The title is ignorant. But, it sure sums up my feelings after a recent read.
Also, I’ll mention that my blog is not limited to one single purpose. Sometimes, it is just a diary; I did not consider my four R’s in this post…yet.
This chapter by the late Chet Bowers, The Digital Revolution and the Unrecognized Problem of Linguistic Colonization, is one of the worst reads I have had to do in post-secondary. If I ignore that absolute juvenile and biased shots he takes in the first half of the article and try to only address the academics, I find it insulting that Bowers implies that the ways of old are the only way forward. I think it is one of the first parts of the chapter that tanks it:
“Print, even when used by the most gifted writer, can never fully represent the emergent, relational, and interdependent nature of an experience”. Bowers did not ever experience what it was to grow up in an age of rapid digital technology expansion and integration. I’d have a hard time explaining it to him, as both he and I would agree that my words would not do justice to the experience. Simply put, he doesn’t, or wouldn’t get it.

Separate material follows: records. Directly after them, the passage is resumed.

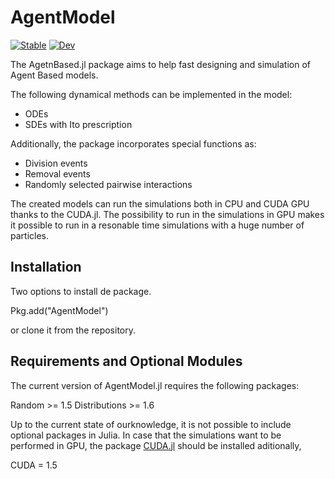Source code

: # AgentModel

[![Stable](https://img.shields.io/badge/docs-stable-blue.svg)](https://gatocor.github.io/AgentBasedModels.jl/dev/)
[![Dev](https://img.shields.io/badge/docs-dev-blue.svg)](https://gatocor.github.io/AgentBasedModels.jl/stable/)

The AgetnBased.jl package aims to help fast designing and simulation of Agent Based models.

The following dynamical methods can be implemented in the model:

 - ODEs
 - SDEs with Ito prescription

Additionally, the package incorporates special functions as:

 - Division events
 - Removal events
 - Randomly selected pairwise interactions

The created models can run the simulations both in CPU and CUDA GPU thanks to the CUDA.jl. The possibility to run in the simulations in GPU makes it possible to run in a resonable time simulations with a huge number of particles.

## Installation

Two options to install de package.

Pkg.add("AgentModel")

or clone it from the repository.

## Requirements and Optional Modules

The current version of AgentModel.jl requires the following packages:

Random >= 1.5 
Distributions >= 1.6

Up to the current state of ourknowledge, it is not possible to include optional packages in Julia. In case that the simulations want to be performed in GPU, the package [CUDA.jl](https://github.com/JuliaGPU/CUDA.jl) should be installed aditionally,

CUDA = 1.5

Did he consider, I wonder, that perhaps print does the opposite for some? Did he measure this some how? Even if he did, it would not matter since no data (as he states) is completely objective?
And then to use print to convince me of all this? To argue against the digital system using printed academic language, the same language he argues is completely loaded with the metaphorical categorization of the generations that formed them? His generations, preceding mine?!
To print a quote from Einstein explaining that we cannot solve problems using their the same tools of their cause in the first place?
It’s hypocritical, circular. Frankly it reeks of bitterness.
I will concede our society is not sustainable. Bowers implies that our way out is through…but why is he so convinced it is the mingling of old tools with the new that will get us moving?